Napoli, fa lifting abusivi con fili di trazione: “Ne metto 2 a occhio e faccio il nodo”

Luca Abete, storico inviato di Striscia la Notizia, è tornato a Napoli per parlare di una sua vecchia conoscenza che continuerebbe a praticare interventi di medicina estetica senza averne titoli, eseguendo, questa volta, anche lifting mediante fili di trazione.

Luca Abete a Napoli: lifting con fili di trazione praticati abusivamente

L’ultimo servizio, relativo alle attività praticate dalla donna, risale a circa un anno fa quando l’inviato scoprì che all’interno di un salone di parrucchieri si praticavano interventi estetici con iniezioni di silicone, al costo di 800 euro al litro, oltre a botox e filler vaginali.

“Nei mesi successivi non abbiamo più avuto sue notizie ma già da un po’ è tornata prepotentemente protagonista con foto e video più che eloquenti sulle sue pagine social” – ha spiegato Abete mostrando, in un nuovo servizio, diverse foto di rigonfiamenti di labbra e glutei, nasi rifatti con rinofiller sia per donne che per uomini.

In più spunta una novità: l’applicazione di fili di trazione sotto pelle per un lifting che soltanto un medico sarebbe tenuto ad eseguire. Vengono applicati all’interno delle zone interessate per sollevare la punta del naso ad esempio oppure far sparire le rughe vicino alla bocca.

“I fili di trazione servono a tirare la zona che vuoi. Occhi, zigomi, naso, collo, mascella. Entrano nella pelle con una cannula. Si fa un po’ di lidocaina, si sente un po’ di fastidio. Se vuoi tirare gli occhi ci vogliono due fili di qua e due di là, mettiamo due fili e poi facciamo il nodo. Poi in base a come vuoi tirare stringiamo i nodi. Dura dai sei agli otto mesi. Li faccio io” – dichiara la donna ignara di esser ripresa dalle telecamere di Striscia.

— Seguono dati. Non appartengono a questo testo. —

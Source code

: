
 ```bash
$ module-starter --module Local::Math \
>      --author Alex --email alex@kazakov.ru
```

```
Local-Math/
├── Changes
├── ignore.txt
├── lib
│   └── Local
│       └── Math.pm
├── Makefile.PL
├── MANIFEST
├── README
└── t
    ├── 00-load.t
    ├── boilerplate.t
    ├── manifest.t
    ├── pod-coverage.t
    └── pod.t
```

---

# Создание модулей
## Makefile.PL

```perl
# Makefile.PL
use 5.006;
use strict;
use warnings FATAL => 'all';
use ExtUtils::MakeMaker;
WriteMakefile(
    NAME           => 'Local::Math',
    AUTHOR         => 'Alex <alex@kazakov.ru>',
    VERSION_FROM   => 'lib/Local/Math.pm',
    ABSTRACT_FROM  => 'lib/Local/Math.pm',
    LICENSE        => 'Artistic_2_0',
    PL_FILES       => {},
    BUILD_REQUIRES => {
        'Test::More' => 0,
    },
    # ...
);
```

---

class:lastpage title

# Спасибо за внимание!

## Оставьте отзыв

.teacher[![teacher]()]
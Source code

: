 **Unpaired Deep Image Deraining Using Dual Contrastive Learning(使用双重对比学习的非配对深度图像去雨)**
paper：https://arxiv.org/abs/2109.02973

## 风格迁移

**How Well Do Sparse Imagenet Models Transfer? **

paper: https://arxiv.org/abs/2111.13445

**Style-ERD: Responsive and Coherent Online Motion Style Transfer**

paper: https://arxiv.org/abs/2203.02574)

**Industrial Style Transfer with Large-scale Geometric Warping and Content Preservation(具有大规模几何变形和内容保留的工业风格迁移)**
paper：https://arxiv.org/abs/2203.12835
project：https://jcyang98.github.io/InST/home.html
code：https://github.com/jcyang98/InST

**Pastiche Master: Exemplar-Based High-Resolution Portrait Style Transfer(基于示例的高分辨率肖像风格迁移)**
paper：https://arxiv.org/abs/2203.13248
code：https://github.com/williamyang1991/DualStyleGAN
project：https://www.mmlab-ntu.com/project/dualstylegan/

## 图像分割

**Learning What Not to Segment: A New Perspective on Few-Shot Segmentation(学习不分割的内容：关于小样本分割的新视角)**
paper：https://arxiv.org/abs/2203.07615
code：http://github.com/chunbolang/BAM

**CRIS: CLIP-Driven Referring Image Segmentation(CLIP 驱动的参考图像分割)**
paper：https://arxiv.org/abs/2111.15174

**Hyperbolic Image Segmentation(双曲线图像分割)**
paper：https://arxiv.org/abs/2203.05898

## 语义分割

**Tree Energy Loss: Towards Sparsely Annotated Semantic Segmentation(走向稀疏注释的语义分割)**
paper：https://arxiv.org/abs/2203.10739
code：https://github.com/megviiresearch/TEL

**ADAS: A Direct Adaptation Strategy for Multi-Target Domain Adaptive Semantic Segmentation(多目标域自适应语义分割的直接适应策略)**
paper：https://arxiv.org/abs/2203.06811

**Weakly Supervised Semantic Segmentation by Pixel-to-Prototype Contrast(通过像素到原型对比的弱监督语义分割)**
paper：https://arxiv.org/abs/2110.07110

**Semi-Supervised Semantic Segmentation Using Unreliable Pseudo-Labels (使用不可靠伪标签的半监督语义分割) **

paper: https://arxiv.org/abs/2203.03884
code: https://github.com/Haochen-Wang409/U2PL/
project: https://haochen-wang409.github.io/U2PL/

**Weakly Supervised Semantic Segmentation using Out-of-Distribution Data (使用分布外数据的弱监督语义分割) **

Raggiunta da Luca Abete, tuttavia, ha fornito una versione diversa spiegando: “Io non li faccio. Nel video la persona che maneggia i fili sono io che li provavo a mia sorella. Stavo a casa mia a provarli però io non li posso fare. Io faccio la parrucchiera per le case. Li pubblicizzo perché se qualcuno vuole li accompagno dal dottore, è comunque una fonte di guadagno”.